Initialise the SFT extractor.

Parameters:

Name	Type	Description	Default
`config`	`SFTExtractionConfig`	Extraction configuration controlling filtering thresholds, diversity parameters, and prompt templates.	required

Source code in mol_gen_docking/evaluation/sft_extraction.py

def __init__(self, config: SFTExtractionConfig) -> None:
    """Initialise the SFT extractor.

    Args:
        config: Extraction configuration controlling filtering thresholds,
            diversity parameters, and prompt templates.
    """
    self.config = config
    self.metadata = SFTExtractionMetadata()

`completion_to_conv(completions, prompt)`

Convert filtered completions into a multi-conversation Sample.

For each completion, creates a new Conversation by copying the prompt messages and appending the completion text as an assistant message. Metadata such as source, rating, and training_masks_strategy are carried over from the original conversation / completion.

Parameters:

Name	Type	Description	Default
`completions`	`List[Completion]`	Filtered completions to convert. All must have `metadata["prompt_id"]` equal to `prompt.identifier`.	required
`prompt`	`Sample`	The original prompt `Sample` whose first conversation provides the base messages.	required

Returns:

Type	Description
`Sample \| None`	A new `Sample` containing one `Conversation` per
`Sample \| None`	completion, or `None` if an error occurs.

Raises:

Type	Description
`AssertionError`	If any completion's prompt ID does not match `prompt.identifier`.

Source code in mol_gen_docking/evaluation/sft_extraction.py

def completion_to_conv(
    self,
    completions: List[Completion],
    prompt: Sample,
) -> Sample | None:
    """Convert filtered completions into a multi-conversation Sample.
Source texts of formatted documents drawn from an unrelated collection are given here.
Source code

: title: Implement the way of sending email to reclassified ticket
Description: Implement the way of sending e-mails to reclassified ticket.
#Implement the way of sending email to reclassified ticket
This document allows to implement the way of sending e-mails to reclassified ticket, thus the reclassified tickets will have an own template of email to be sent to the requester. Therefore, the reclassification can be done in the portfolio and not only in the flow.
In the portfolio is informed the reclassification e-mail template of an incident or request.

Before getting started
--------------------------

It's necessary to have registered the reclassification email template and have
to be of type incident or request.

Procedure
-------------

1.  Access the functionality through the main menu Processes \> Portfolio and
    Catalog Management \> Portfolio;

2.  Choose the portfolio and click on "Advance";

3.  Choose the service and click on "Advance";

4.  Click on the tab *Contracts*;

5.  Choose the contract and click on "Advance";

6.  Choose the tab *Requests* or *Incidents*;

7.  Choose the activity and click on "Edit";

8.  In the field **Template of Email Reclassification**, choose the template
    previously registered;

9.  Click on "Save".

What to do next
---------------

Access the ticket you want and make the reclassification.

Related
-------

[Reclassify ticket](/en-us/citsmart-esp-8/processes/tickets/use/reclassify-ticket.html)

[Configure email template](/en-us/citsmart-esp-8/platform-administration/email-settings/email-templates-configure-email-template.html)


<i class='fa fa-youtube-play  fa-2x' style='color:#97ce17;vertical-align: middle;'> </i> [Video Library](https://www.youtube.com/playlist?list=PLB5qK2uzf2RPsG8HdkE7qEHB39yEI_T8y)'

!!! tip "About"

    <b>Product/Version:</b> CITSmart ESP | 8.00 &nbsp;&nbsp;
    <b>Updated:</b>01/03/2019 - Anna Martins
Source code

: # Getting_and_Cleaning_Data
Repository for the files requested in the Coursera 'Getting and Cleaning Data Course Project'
    For each completion, creates a new `Conversation` by copying the
    prompt messages and appending the completion text as an assistant message.
    Metadata such as ``source``, ``rating``, and ``training_masks_strategy``
    are carried over from the original conversation / completion.

    Args:
        completions: Filtered completions to convert. All must have
            ``metadata["prompt_id"]`` equal to ``prompt.identifier``.
        prompt: The original prompt `Sample` whose first conversation
            provides the base messages.

    Returns:
        A new `Sample` containing one `Conversation` per
        completion, or ``None`` if an error occurs.

    Raises:
        AssertionError: If any completion's prompt ID does not match
            ``prompt.identifier``.
    """
    assert all(c.metadata["prompt_id"] == prompt.identifier for c in completions), (
        "All completions must have the same prompt_id as the prompt sample for conversion."
    )

    conversation = prompt.conversations[0]
    new_conversation_messages = []
    for completion in completions:
        # stop the completion after the last </answer> tag
        assistant_content = completion.output
        assistant_content = assistant_content.split("</answer>")[0] + "</answer>"
        if self.config.boxed:
            # If there is no \boxed{...} in the content, we add it around the answer
            parsed_answer = re.search(
                r"<answer>(.*?)</answer>", assistant_content, re.DOTALL
            )
            if parsed_answer is not None:
                if not re.search(r"\\boxed{.*?}", parsed_answer.group(1)):
                    # Get the extracted answer from the metadata
                    if (
                        completion.reward_meta.get("generation_verifier_metadata")
                        is not None
                    ):
                        extracted_answer = completion.reward_meta[
                            "generation_verifier_metadata"
                        ]["all_smi"][0]
                    elif (
                        completion.reward_meta.get("mol_prop_verifier_metadata")
                        is not None
                    ):
                        # For property prediction, we can try to extract the value from the metadata
                        extracted_answer = completion.reward_meta[
                            "mol_prop_verifier_metadata"
                        ]["extracted_value"]
                    else:
                        raise NotImplementedError(
                            "Boxing is only implemented for molecular generation and property prediction tasks."
                        )
                    new_parsed_answer = f"\\boxed{{{extracted_answer}}}"
                    assistant_content = assistant_content.replace(
                        f"<answer>{parsed_answer.group(1)}</answer>",
                        f"<answer>{new_parsed_answer}</answer>",
                    )

        assistant_message = Message(role="assistant", content=assistant_content)
        prompt_message = deepcopy(conversation.messages)
        prompt_message.append(assistant_message)
        new_conversation = Conversation(
            messages=prompt_message,
            source=completion.source,
            rating=completion.reward,
            meta=conversation.meta,
            identifier=conversation.identifier,
            training_masks_strategy=conversation.training_masks_strategy,
        )
        new_conversation_messages.append(new_conversation)
    new_sample = Sample(
        conversations=new_conversation_messages,
        identifier=conversation.identifier,
    )
    return new_sample

`extract(completions, prompts)`

Run the full SFT extraction pipeline.

Executes the following steps:

Correctness filtering — removes invalid completions via :meth:filter_is_correct.
Grouping — groups surviving completions by prompt_id.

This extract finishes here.